When you are ready to go professional, you should have a style that's established and is well represented in your portfolio. If your portfolio is all over the place in regards to style, that's a huge red flag to art directors and editors that you're not ready for prime time. They need to see you consistently hitting that style in a wide range of subject matter and formats (spot illos, spreads, character design, cover illustrations, etc)
If you have multiple styles then you need to show several examples of you working in those styles.
As you grow and find success in getting work, then it's completely natural to explore other styles. Just look at the work of Tony Deterlizzi. Look at the difference between spiderwick, his children's picture books, Meno, and Wondla. He's all over the place, but he established himself in one style first.
Adam Rex is another example. Look at the evolution of his work. Peter Brown too.
I hope that helps!
Jack B last edited by
I know you are a busy man so I greatly appreciate your time over this question. It is exciting to me to see artists that are capable of nailing down multiple styles, however I definitely am going to do as you recommended and focus on (first improving my fundamentals) and eventually one style for my portfolio etc. Up until recently my styles and variety has been all over the place so I am trying to focus it a bit.

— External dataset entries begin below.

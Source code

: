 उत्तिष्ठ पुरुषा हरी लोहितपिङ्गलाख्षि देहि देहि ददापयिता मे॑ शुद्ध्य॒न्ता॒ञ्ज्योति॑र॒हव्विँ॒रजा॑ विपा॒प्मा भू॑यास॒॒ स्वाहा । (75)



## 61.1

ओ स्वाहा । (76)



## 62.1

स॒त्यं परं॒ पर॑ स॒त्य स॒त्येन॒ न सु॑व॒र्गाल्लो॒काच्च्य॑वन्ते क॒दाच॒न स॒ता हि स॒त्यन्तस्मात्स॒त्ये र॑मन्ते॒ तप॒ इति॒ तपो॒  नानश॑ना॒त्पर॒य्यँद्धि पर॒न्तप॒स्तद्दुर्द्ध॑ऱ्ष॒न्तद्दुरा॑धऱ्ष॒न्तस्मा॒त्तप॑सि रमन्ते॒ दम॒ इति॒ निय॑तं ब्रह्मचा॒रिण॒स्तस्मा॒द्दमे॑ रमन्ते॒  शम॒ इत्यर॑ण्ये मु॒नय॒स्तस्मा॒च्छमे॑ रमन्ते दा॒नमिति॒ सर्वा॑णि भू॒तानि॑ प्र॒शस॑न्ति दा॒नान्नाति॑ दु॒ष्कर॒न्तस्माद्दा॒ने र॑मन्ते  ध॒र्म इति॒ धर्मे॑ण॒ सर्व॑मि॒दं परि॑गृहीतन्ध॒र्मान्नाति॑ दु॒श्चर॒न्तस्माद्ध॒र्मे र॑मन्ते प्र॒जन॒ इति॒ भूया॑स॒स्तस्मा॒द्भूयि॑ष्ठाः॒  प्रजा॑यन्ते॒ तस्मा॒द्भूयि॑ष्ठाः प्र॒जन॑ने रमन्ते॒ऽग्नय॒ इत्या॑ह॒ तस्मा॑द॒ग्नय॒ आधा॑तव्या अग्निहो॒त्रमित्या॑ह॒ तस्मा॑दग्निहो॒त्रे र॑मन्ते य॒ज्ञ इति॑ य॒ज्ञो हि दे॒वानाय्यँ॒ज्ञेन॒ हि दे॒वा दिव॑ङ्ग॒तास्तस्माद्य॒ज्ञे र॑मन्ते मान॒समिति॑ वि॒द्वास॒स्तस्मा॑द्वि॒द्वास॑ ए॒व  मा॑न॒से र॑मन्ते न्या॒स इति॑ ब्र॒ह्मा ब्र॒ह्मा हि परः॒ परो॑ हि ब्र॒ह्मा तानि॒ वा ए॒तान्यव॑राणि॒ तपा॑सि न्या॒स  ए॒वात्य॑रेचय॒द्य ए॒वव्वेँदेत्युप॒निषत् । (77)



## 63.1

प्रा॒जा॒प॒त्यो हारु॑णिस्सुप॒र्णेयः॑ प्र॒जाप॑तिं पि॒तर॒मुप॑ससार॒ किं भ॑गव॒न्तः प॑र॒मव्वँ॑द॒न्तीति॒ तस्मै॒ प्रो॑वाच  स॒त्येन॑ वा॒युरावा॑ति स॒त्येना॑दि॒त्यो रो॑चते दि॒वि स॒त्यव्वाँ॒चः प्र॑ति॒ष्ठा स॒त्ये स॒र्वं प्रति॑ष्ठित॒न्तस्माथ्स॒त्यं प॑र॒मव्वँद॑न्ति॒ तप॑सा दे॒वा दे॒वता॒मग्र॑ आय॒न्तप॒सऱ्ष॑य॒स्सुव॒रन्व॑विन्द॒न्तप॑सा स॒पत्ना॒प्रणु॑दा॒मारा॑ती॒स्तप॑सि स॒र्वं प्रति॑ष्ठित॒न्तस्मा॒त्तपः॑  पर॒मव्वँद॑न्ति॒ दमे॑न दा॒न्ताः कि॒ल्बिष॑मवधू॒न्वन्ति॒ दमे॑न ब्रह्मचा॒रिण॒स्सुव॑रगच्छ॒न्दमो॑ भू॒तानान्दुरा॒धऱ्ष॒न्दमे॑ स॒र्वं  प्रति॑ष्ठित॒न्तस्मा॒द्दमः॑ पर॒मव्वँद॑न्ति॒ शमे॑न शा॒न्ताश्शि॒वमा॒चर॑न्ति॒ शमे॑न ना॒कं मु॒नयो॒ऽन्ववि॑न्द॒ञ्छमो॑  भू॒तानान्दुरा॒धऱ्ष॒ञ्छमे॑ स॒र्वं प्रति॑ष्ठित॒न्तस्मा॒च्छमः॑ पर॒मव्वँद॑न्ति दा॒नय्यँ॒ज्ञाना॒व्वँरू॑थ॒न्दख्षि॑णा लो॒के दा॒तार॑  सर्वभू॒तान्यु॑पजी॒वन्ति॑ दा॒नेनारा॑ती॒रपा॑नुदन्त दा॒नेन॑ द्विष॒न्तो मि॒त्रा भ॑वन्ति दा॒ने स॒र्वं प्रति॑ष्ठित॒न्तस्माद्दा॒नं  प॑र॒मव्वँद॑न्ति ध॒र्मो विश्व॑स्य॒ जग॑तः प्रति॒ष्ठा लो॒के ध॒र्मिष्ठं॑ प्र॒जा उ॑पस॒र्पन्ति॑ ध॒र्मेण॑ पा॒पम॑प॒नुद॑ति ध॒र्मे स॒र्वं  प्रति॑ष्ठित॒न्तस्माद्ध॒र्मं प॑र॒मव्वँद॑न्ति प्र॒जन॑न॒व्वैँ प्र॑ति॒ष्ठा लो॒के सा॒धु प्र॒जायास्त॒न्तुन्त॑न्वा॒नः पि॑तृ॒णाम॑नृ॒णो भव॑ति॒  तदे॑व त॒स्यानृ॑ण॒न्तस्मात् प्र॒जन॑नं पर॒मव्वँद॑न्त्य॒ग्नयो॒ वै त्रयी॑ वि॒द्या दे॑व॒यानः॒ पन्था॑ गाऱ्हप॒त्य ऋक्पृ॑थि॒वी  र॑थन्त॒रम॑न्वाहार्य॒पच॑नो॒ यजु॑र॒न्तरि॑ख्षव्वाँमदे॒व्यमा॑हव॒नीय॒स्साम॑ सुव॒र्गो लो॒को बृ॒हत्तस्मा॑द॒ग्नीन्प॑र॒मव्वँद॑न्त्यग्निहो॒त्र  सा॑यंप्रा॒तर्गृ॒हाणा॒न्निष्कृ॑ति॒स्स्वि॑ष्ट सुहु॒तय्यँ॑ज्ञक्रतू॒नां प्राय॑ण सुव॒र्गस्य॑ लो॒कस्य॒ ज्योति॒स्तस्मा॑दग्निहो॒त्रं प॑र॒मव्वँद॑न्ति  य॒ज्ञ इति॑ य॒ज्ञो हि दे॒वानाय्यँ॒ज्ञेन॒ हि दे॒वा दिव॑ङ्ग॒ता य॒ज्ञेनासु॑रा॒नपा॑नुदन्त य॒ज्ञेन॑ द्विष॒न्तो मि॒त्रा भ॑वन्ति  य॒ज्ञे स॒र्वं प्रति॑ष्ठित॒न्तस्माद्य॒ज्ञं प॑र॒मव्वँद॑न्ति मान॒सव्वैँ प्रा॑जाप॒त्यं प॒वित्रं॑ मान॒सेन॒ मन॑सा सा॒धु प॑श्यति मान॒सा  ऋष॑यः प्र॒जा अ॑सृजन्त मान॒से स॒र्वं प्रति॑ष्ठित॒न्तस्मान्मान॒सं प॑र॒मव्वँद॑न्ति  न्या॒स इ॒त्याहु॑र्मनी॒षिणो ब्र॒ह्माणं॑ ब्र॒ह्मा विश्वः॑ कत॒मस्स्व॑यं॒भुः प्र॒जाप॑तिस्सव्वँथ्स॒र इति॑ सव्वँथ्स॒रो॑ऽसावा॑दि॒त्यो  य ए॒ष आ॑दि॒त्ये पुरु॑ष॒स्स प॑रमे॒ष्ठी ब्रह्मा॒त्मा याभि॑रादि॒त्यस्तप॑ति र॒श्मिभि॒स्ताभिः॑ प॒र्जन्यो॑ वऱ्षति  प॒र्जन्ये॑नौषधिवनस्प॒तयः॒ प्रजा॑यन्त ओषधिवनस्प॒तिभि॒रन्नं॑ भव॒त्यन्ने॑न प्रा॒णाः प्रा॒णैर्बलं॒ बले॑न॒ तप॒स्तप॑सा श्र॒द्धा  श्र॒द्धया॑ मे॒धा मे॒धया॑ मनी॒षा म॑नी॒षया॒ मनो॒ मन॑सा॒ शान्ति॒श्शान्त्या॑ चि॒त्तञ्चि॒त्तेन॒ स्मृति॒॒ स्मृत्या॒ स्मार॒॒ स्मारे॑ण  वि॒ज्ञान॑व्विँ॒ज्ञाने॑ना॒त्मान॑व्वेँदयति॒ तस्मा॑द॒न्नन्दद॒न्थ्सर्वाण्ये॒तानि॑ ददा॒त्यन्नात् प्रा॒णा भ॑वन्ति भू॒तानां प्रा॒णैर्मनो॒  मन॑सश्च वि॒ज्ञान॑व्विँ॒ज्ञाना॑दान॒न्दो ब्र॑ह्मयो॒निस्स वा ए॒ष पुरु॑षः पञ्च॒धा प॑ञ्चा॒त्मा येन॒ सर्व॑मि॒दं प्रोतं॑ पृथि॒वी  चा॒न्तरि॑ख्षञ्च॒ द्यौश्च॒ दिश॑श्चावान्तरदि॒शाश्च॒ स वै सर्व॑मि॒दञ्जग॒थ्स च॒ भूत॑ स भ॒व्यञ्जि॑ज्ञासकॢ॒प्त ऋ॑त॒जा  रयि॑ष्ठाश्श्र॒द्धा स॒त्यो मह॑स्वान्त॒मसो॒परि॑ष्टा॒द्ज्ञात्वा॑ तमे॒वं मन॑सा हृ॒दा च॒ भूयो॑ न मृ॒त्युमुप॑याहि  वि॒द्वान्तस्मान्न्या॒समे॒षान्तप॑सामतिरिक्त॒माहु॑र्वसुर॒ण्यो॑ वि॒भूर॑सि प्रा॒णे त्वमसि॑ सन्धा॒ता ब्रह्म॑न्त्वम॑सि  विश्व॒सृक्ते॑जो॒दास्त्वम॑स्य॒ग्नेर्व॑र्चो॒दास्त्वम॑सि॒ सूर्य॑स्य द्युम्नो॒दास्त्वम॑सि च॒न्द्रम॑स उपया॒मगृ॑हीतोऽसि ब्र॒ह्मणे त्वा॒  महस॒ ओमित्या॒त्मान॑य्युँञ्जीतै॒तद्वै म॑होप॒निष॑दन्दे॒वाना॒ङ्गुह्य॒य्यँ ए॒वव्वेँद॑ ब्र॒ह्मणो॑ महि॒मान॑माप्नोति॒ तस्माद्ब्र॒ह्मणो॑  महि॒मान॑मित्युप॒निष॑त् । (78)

I am going to be pushing myself to the limit this summer getting my work as good as possible. I will be at BYU for animation next semester so I will make sure my art is the best it can be in case I run into you around the area any time next year! Thanks again Jake, I appreciate your work!
Dulcie last edited by
@Jake-Parker Thanks for your reply here, I already watched your video on this which is great...but I just wanted to say this post is hugely helpful too (speaking as someone who's also been pondering stylistic choices recently..) and I think the phrase "style is a natural outgrowth of an artist mastering their craft" is going to stick with me.